What needs to be done: Every line of the material that follows must be printed again exactly.

Provided records:
# # #

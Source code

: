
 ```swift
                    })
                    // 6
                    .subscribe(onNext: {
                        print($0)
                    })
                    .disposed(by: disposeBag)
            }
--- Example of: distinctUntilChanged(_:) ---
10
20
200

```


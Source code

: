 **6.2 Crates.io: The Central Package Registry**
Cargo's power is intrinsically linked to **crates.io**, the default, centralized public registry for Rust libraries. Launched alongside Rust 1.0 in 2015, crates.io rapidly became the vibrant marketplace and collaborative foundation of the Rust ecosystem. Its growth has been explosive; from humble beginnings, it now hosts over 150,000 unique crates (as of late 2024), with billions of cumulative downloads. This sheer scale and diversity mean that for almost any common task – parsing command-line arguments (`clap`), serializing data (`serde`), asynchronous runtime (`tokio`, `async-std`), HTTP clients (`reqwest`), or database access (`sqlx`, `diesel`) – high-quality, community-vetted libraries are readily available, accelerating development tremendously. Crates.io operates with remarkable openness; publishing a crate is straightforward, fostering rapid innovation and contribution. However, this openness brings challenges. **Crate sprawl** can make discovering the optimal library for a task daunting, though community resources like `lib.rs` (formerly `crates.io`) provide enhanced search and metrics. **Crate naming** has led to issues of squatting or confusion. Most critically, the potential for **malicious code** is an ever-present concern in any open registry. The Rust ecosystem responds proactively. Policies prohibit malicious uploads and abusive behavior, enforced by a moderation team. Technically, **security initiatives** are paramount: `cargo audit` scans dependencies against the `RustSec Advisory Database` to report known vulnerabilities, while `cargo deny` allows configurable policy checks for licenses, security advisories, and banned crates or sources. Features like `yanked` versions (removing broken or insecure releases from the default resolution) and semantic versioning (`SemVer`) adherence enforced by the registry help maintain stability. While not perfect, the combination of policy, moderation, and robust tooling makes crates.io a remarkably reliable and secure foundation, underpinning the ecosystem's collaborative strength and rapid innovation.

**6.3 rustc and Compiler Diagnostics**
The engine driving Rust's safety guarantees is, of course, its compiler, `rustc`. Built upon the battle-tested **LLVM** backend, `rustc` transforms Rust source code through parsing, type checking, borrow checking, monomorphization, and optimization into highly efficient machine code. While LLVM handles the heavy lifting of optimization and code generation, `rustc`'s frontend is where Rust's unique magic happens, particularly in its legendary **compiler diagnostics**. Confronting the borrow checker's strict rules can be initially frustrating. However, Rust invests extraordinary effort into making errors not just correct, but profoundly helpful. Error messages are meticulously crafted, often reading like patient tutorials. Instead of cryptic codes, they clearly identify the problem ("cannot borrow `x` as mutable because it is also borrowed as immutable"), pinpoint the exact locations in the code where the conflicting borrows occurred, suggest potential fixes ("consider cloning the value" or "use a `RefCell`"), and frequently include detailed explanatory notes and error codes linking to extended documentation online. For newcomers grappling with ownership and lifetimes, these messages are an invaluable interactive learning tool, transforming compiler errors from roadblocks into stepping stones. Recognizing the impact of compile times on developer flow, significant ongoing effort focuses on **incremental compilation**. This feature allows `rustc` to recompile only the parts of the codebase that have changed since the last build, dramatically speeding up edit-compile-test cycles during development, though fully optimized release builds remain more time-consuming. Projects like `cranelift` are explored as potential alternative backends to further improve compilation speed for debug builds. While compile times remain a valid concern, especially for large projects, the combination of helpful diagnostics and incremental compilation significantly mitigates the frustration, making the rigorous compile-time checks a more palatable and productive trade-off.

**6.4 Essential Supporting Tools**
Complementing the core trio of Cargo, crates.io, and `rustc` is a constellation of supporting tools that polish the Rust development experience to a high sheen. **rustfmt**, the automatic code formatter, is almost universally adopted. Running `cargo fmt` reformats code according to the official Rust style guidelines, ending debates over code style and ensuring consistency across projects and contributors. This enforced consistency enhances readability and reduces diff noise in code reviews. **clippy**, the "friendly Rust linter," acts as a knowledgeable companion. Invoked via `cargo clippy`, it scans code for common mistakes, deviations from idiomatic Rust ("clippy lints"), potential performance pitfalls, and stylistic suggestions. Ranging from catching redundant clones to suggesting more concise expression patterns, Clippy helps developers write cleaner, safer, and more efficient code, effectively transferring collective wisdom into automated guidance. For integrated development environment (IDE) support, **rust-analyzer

# # #

Response area:
Source code

:
 ```swift
                    })
                    // 6
                    .subscribe(onNext: {
                        print($0)
                    })
                    .disposed(by: disposeBag)
            }
--- Example of: distinctUntilChanged(_:) ---
10
20
200

```


Source code

: **6.2 Crates.io: The Central Package Registry**
Cargo's power is intrinsically linked to **crates.io**, the default, centralized public registry for Rust libraries. Launched alongside Rust 1.0 in 2015, crates.io rapidly became the vibrant marketplace and collaborative foundation of the Rust ecosystem. Its growth has been explosive; from humble beginnings, it now hosts over 150,000 unique crates (as of late 2024), with billions of cumulative downloads. This sheer scale and diversity mean that for almost any common task – parsing command-line arguments (`clap`), serializing data (`serde`), asynchronous runtime (`tokio`, `async-std`), HTTP clients (`reqwest`), or database access (`sqlx`, `diesel`) – high-quality, community-vetted libraries are readily available, accelerating development tremendously. Crates.io operates with remarkable openness; publishing a crate is straightforward, fostering rapid innovation and contribution. However, this openness brings challenges. **Crate sprawl** can make discovering the optimal library for a task daunting, though community resources like `lib.rs` (formerly `crates.io`) provide enhanced search and metrics. **Crate naming** has led to issues of squatting or confusion. Most critically, the potential for **malicious code** is an ever-present concern in any open registry. The Rust ecosystem responds proactively. Policies prohibit malicious uploads and abusive behavior, enforced by a moderation team. Technically, **security initiatives** are paramount: `cargo audit` scans dependencies against the `RustSec Advisory Database` to report known vulnerabilities, while `cargo deny` allows configurable policy checks for licenses, security advisories, and banned crates or sources. Features like `yanked` versions (removing broken or insecure releases from the default resolution) and semantic versioning (`SemVer`) adherence enforced by the registry help maintain stability. While not perfect, the combination of policy, moderation, and robust tooling makes crates.io a remarkably reliable and secure foundation, underpinning the ecosystem's collaborative strength and rapid innovation.

**6.3 rustc and Compiler Diagnostics**
The engine driving Rust's safety guarantees is, of course, its compiler, `rustc`. Built upon the battle-tested **LLVM** backend, `rustc` transforms Rust source code through parsing, type checking, borrow checking, monomorphization, and optimization into highly efficient machine code. While LLVM handles the heavy lifting of optimization and code generation, `rustc`'s frontend is where Rust's unique magic happens, particularly in its legendary **compiler diagnostics**. Confronting the borrow checker's strict rules can be initially frustrating. However, Rust invests extraordinary effort into making errors not just correct, but profoundly helpful. Error messages are meticulously crafted, often reading like patient tutorials. Instead of cryptic codes, they clearly identify the problem ("cannot borrow `x` as mutable because it is also borrowed as immutable"), pinpoint the exact locations in the code where the conflicting borrows occurred, suggest potential fixes ("consider cloning the value" or "use a `RefCell`"), and frequently include detailed explanatory notes and error codes linking to extended documentation online. For newcomers grappling with ownership and lifetimes, these messages are an invaluable interactive learning tool, transforming compiler errors from roadblocks into stepping stones. Recognizing the impact of compile times on developer flow, significant ongoing effort focuses on **incremental compilation**. This feature allows `rustc` to recompile only the parts of the codebase that have changed since the last build, dramatically speeding up edit-compile-test cycles during development, though fully optimized release builds remain more time-consuming. Projects like `cranelift` are explored as potential alternative backends to further improve compilation speed for debug builds. While compile times remain a valid concern, especially for large projects, the combination of helpful diagnostics and incremental compilation significantly mitigates the frustration, making the rigorous compile-time checks a more palatable and productive trade-off.

**6.4 Essential Supporting Tools**
Complementing the core trio of Cargo, crates.io, and `rustc` is a constellation of supporting tools that polish the Rust development experience to a high sheen. **rustfmt**, the automatic code formatter, is almost universally adopted. Running `cargo fmt` reformats code according to the official Rust style guidelines, ending debates over code style and ensuring consistency across projects and contributors. This enforced consistency enhances readability and reduces diff noise in code reviews. **clippy**, the "friendly Rust linter," acts as a knowledgeable companion. Invoked via `cargo clippy`, it scans code for common mistakes, deviations from idiomatic Rust ("clippy lints"), potential performance pitfalls, and stylistic suggestions. Ranging from catching redundant clones to suggesting more concise expression patterns, Clippy helps developers write cleaner, safer, and more efficient code, effectively transferring collective wisdom into automated guidance. For integrated development environment (IDE) support, **rust-analyzer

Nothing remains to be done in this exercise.